§ **Your assignment**: How many lines in the entries below include the string "latest"? Answer with the number only.

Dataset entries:
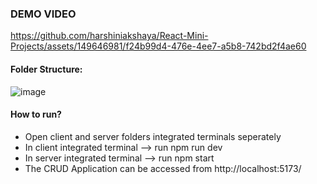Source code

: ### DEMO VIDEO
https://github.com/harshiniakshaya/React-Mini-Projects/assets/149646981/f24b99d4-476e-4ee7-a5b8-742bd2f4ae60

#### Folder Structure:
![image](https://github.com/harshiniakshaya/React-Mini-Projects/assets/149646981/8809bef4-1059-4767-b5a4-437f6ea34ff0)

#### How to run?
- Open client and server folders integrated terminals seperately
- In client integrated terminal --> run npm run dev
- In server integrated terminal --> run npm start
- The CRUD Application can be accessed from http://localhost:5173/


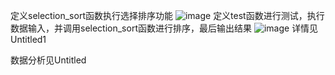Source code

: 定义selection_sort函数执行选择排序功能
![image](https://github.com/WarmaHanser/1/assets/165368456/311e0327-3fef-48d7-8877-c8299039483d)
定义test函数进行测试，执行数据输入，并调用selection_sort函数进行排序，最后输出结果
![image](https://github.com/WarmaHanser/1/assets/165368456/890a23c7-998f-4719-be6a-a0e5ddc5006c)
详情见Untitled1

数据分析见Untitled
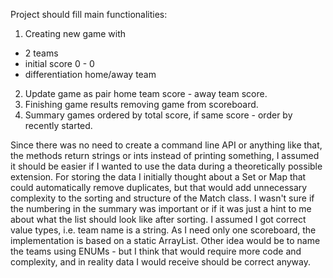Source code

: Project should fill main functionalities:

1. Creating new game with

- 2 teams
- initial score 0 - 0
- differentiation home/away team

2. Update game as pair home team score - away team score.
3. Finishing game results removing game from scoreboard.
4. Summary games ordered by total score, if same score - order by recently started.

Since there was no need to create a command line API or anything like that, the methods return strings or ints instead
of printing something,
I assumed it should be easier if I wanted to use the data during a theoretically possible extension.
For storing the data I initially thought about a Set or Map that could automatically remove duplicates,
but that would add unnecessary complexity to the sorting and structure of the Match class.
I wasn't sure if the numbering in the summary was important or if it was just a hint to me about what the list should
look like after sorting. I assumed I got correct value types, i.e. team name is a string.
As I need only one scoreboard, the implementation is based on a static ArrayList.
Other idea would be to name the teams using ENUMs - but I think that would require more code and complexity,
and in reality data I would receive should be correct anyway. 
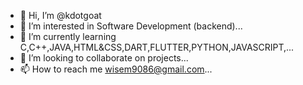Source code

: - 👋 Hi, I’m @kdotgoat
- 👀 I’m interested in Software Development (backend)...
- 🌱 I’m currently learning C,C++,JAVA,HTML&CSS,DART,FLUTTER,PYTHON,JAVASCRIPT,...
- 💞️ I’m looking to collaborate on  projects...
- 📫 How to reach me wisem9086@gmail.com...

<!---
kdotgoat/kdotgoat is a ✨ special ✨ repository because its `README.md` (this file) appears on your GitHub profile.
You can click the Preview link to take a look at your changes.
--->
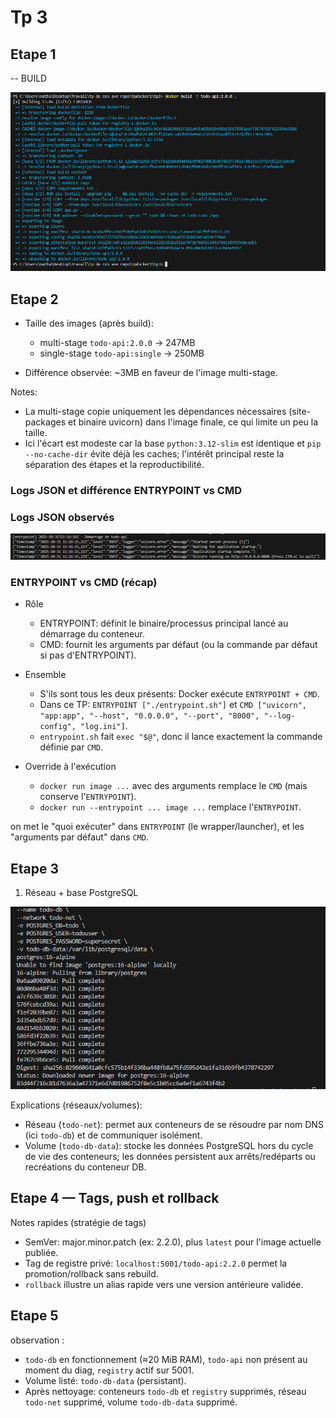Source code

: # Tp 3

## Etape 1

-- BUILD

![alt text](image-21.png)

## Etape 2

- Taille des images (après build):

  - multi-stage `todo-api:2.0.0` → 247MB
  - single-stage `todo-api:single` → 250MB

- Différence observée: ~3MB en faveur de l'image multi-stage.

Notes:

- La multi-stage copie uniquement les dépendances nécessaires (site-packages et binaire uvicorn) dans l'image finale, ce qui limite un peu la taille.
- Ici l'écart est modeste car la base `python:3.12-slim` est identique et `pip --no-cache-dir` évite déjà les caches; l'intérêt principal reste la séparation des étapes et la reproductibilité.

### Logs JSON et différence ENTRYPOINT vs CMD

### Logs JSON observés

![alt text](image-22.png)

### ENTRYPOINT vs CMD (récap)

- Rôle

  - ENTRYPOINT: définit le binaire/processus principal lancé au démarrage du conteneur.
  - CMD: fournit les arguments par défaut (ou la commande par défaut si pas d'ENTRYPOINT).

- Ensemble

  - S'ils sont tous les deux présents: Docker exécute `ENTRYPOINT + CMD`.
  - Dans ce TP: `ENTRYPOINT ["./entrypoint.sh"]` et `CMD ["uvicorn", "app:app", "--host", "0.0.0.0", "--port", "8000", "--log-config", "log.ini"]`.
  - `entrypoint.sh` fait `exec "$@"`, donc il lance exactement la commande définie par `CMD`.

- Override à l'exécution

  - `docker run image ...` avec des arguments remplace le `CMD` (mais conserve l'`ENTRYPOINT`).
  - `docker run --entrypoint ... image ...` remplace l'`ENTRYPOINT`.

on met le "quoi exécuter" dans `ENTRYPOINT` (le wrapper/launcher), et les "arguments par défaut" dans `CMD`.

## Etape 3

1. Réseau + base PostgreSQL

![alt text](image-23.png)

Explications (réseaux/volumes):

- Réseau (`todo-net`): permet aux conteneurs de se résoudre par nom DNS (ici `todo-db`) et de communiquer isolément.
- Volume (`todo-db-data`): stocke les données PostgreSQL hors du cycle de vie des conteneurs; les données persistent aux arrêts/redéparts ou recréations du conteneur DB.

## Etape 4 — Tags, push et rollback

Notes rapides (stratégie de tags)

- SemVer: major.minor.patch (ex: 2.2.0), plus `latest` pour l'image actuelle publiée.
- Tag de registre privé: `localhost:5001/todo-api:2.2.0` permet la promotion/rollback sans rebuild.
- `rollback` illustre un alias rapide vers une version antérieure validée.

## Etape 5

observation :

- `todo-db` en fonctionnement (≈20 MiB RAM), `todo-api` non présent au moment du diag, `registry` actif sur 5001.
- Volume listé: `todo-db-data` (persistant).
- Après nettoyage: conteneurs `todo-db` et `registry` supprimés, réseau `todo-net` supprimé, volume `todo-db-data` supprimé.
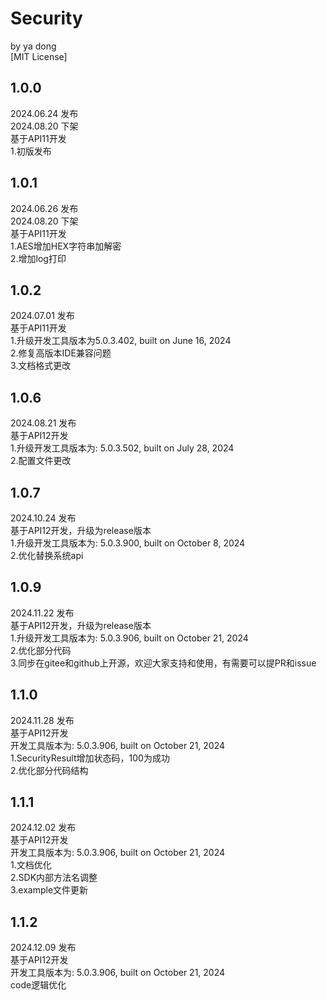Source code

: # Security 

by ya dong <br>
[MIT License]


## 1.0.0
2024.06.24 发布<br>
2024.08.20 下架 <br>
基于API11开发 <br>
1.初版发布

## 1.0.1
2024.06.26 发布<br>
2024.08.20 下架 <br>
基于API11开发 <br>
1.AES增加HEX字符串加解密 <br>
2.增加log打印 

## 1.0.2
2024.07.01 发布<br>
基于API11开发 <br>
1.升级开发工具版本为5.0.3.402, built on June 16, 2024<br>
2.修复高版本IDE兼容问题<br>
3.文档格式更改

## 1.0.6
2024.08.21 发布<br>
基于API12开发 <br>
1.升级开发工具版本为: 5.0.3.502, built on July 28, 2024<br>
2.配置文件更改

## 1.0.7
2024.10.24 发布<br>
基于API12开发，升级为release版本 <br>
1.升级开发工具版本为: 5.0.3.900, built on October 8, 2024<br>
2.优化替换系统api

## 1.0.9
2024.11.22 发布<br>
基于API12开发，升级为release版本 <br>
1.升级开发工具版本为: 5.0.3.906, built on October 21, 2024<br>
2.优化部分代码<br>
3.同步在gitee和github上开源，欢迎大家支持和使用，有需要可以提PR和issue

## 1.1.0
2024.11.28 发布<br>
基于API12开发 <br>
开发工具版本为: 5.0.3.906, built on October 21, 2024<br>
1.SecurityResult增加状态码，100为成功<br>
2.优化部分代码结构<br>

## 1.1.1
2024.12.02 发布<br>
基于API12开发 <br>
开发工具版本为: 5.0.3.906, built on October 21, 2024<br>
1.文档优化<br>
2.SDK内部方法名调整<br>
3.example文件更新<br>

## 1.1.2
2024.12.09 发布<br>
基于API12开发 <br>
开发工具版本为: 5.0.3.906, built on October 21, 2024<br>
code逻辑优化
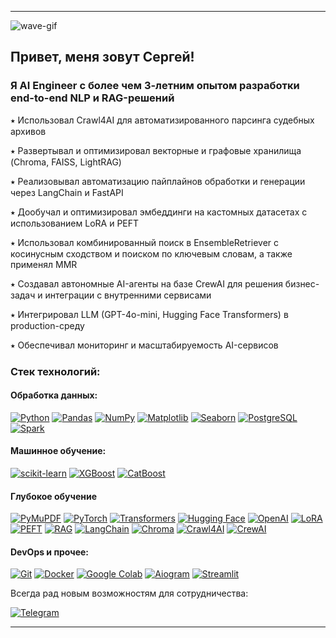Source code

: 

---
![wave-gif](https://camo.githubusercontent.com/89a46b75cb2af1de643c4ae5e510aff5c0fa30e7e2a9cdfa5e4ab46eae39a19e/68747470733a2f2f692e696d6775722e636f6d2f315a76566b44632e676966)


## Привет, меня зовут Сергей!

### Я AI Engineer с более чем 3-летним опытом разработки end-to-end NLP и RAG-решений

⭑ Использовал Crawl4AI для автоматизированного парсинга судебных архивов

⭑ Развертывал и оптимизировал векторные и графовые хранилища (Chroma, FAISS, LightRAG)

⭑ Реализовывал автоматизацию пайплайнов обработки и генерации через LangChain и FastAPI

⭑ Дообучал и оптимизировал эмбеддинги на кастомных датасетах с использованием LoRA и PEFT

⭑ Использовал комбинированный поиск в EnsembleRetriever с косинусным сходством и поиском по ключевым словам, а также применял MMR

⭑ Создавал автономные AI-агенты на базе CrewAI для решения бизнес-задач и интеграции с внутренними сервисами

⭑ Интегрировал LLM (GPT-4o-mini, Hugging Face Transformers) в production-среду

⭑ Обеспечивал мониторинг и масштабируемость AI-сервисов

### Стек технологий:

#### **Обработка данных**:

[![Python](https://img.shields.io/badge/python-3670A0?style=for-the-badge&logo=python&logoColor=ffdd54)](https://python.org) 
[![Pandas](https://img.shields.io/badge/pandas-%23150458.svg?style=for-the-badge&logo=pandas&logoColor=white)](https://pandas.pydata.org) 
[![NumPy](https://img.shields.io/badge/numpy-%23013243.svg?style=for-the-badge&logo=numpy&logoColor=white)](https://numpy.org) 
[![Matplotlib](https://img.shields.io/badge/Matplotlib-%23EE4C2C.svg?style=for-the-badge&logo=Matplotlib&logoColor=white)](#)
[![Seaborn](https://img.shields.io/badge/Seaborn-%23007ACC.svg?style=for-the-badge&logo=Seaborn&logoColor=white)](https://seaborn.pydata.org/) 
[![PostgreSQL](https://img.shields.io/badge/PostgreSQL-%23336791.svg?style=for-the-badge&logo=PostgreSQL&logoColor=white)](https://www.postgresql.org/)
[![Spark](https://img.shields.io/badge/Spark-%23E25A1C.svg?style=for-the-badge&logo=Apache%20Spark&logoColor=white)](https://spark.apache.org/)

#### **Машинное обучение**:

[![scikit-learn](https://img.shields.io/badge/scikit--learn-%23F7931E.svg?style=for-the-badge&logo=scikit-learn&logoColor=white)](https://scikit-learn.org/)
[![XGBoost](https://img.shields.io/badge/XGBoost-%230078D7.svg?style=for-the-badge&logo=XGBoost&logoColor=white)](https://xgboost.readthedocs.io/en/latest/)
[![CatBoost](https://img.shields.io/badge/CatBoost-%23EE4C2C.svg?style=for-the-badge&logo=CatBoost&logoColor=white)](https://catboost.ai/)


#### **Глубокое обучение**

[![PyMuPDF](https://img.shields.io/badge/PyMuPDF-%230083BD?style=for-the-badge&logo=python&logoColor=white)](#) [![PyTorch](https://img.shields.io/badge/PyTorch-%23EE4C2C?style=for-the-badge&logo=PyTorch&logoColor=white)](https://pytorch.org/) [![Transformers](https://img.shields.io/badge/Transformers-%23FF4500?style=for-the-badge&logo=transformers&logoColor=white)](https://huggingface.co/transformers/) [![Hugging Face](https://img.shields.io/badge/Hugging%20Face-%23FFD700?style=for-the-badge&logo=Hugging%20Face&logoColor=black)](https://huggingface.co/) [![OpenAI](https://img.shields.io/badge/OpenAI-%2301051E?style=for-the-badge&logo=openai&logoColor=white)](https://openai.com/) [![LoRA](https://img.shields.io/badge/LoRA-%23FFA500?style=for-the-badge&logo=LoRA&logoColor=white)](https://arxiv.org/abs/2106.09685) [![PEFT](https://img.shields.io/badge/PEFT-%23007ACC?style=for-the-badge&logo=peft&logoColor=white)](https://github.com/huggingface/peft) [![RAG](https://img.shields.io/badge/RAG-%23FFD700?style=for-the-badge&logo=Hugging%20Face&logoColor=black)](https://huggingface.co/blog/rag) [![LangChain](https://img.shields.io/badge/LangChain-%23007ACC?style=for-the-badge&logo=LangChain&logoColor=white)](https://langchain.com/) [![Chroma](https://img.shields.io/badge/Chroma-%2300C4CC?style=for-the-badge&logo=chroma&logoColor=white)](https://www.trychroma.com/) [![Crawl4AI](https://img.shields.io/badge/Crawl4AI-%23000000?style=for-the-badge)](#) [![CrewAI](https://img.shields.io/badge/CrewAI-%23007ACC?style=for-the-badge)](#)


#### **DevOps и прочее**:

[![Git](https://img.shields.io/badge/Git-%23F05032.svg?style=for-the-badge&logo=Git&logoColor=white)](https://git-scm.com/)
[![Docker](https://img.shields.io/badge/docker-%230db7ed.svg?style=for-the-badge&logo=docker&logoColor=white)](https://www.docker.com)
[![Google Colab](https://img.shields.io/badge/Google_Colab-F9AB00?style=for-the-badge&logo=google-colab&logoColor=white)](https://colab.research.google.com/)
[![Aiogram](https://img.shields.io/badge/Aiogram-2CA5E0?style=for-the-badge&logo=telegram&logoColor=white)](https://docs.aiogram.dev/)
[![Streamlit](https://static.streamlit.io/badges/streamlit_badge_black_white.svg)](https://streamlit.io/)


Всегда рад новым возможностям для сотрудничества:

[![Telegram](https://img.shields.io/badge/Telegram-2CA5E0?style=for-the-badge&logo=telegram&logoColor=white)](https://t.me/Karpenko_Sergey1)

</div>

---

§ **Answer for the task**: 2